Anche la retorica del Partito delle regioni, con cui Yanukovich ha sostenuto questi mesi di proteste, è stata ambigua. Se verso l’esterno si cercava di far passare i manifestanti come la peggior deriva neonazista presente in Europa, all’interno del Paese si raccontava (anche ai poliziotti) di lottare contro una rivolta sollevata dagli ebrei. E sempre all’interno dell’Ucraina, la risposta mediatica contro le proteste (come raccontava Raineri sul Foglio) è stata anche cavalcare il vento omofobo che scendeva da Mosca: dopo l’incontro di Vitali Klitschko (l’ex pugile tra i leader degli insorti) con il capo della diplomazia tedesca Guido Westerwelle, omosessuale, si è «dato il via a una campagna martellante contro i rivoltosi che aspirano alla decadenza e alla corruzione morale dell’Unione Europea», facendo credere che tra le altre cose, aderire all’UE significava cedere al compromesso dei matrimoni gay.
All’interno delle proteste le posizioni di destra hanno giocato sicuramente un ruolo importante, soprattutto attivo durante le battaglie di piazza, facendo assumere sfaccettature più complesse a quei dimostranti semplificati come “europeisti”. Ma la realtà di partiti come l’ultranazionalista Svoboda, o le frange spostate ancora più a destra come Settore Destra, hanno un peso nelle dinamiche politiche ucraine molto minore di quello che partiti analoghi hanno in nazioni come l’Austria, l’Olanda, o la Francia del Front National di Marine Le Pen. Tanto che gli ebrei nel paese, di fatto, sarebbero stati schierati proprio con le opposizioni.
Il superamento (momentaneo?) dei conflitti di piazza Maidan, apre un nuovo e più ampio scenario: nella penisola di Crimea, repubblica autonoma dove la componente filorussa è prevalente, si starebbero organizzando forze di autodifesa contro gli europeisti. E anche nelle parti orientali del Paese, i sostenitori di Yanukovich sono scesi in strada per manifestare il proprio dissenso alle decisioni prese nelle ultime ore dal parlamento.

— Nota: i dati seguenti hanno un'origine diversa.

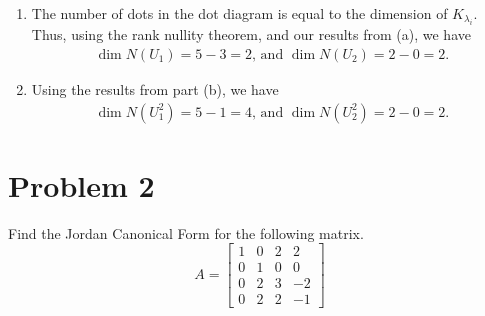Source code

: \documentclass[10pt,a4paper]{article}
\theoremstyle{definition}
\begin{document}
\begin{enumerate}
\begin{enumerate}
\item The number of dots in the dot diagram is equal to the dimension of $K_{\lambda_i}$. Thus, using the rank nullity theorem, and our results from (a), we have
\begin{align*}
\dim N(U_1) = 5 - 3 = 2 \text{, and } \dim N(U_2) = 2 - 0 = 2.
\end{align*}

\item Using the results from part (b), we have
\begin{align*}
\dim N(U_1^2) = 5 - 1 = 4 \text{, and } \dim N(U_2^2) = 2 - 0 = 2.
\end{align*}
\end{enumerate}
\end{enumerate}

\section*{Problem 2}
Find the Jordan Canonical Form for the following matrix.
\[A = \begin{bmatrix}
1 &0 &2 &2\\
0 &1 &0 &0\\
0 &2 &3 &-2\\
0 &2 &2 &-1
\end{bmatrix}\]
\end{document}
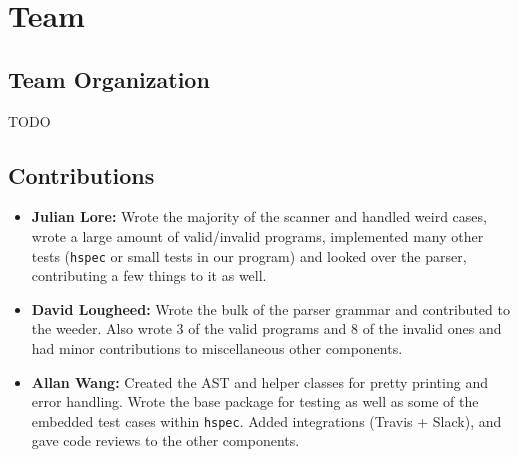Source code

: \documentclass[11pt]{article}
\begin{document}
\section{Team}
\label{sec:org40d12e7}
\subsection{Team Organization}
\label{sec:org4d4f2f8}
TODO
\subsection{Contributions}
\label{sec:orgea5959b}
\begin{itemize}
\item \textbf{Julian Lore:} Wrote the majority of the scanner and handled weird
cases, wrote a large amount of valid/invalid programs, implemented
many other tests (\texttt{hspec} or small tests in our program) and looked
over the parser, contributing a few things to it as well.
\item \textbf{David Lougheed:} Wrote the bulk of the parser grammar and contributed to
the weeder. Also wrote 3 of the valid programs and 8 of the
invalid ones and had minor contributions to miscellaneous other components.
\item \textbf{Allan Wang:} Created the AST and helper classes for pretty printing
and error handling.  Wrote the base package for testing as well as
some of the embedded test cases within \texttt{hspec}.  Added integrations
(Travis + Slack), and gave code reviews to the other components.
\end{itemize}
\end{document}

Gli accordi raggiunti dopo la guerra cittadina che ha incendiato Kiev tra giovedì e mercoledì della scorsa settimana, potrebbero essere soltanto un passaggio politico in quella che rischia di assumere le dimensioni di una guerra civile in tutte le parti del paese.
Con questo dovrà confrontarsi il nascente governo di Unità nazionale, su questi si dovranno confrontare i leader europei e mondiali, mediando con Putin affinché non contribuisca ad infiammare la situazione ulteriormente – da Mosca nel frattempo, a quanto pare, arrivano reazioni di sorpresa per il rapido sfarinamento del regime presidenziale.